Program Synthesis Dialog Agents for Interactive Decision-Making
Matthew Toles, Nikhil Balwani, Rattandeep Singh, Valentina Giulia Sartori Rodriguez, Zhou Yu
TL;DR
This work tackles interactive decision-making for real-world eligibility tasks by introducing BeNYfits, a benchmark for overlapping public-benefit programs, and ProADA, a program-synthesis based agent that generates a Python decision tool to guide dialog. BeNYfits evaluates accuracy and dialog efficiency across diverse and representative user populations, using ground-truth eligibility checkers derived from human-written requirements. ProADA outperforms strong baselines on both accuracy and efficiency, achieving F1 scores in the mid-50s with substantially fewer dialog turns, and benefits from human-in-the-loop usability improvements in a concurrent user study.
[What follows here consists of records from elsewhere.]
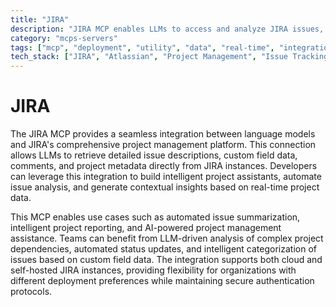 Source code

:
 ```yaml
---
title: "JIRA"
description: "JIRA MCP enables LLMs to access and analyze JIRA issues, custom fields, and project data for enhanced project intelligence."
category: "mcps-servers"
tags: ["mcp", "deployment", "utility", "data", "real-time", "integration"]
tech_stack: ["JIRA", "Atlassian", "Project Management", "Issue Tracking", "Agile Development"]
---
```


# JIRA

The JIRA MCP provides a seamless integration between language models and JIRA's comprehensive project management platform. This connection allows LLMs to retrieve detailed issue descriptions, custom field data, comments, and project metadata directly from JIRA instances. Developers can leverage this integration to build intelligent project assistants, automate issue analysis, and generate contextual insights based on real-time project data.

This MCP enables use cases such as automated issue summarization, intelligent project reporting, and AI-powered project management assistance. Teams can benefit from LLM-driven analysis of complex project dependencies, automated status updates, and intelligent categorization of issues based on custom field data. The integration supports both cloud and self-hosted JIRA instances, providing flexibility for organizations with different deployment preferences while maintaining secure authentication protocols.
The approach emphasizes transparency and reliability by using a generated Python tool for reasoning, reducing hallucinations and enabling traceable decision logic, while acknowledging limitations related to data sources and real-world deployment risks.
Abstract
Many real-world eligibility problems, ranging from medical diagnosis to tax planning, can be mapped to decision problems expressed in natural language, wherein a model must make a binary choice based on user features. Large-scale domains such as legal codes or frequently updated funding opportunities render human annotation (e.g., web forms or decision trees) impractical, highlighting the need for agents that can automatically assist in decision-making. Since relevant information is often only known to the user, it is crucial that these agents ask the right questions. As agents determine when to terminate a conversation, they face a trade-off between accuracy and the number of questions asked, a key metric for both user experience and cost. To evaluate this task, we propose BeNYfits, a new benchmark for determining user eligibility for multiple overlapping social benefits opportunities through interactive decision-making. Our experiments show that current language models struggle with frequent hallucinations, with GPT-4o scoring only 35.7 F1 using a ReAct-style chain-of-thought. To address this, we introduce ProADA, a novel approach that leverages program synthesis to assist in decision-making by mapping dialog planning to a code generation problem and using gaps in structured data to determine the best next action. Our agent, ProADA, improves the F1 score to 55.6 while maintaining nearly the same number of dialog turns.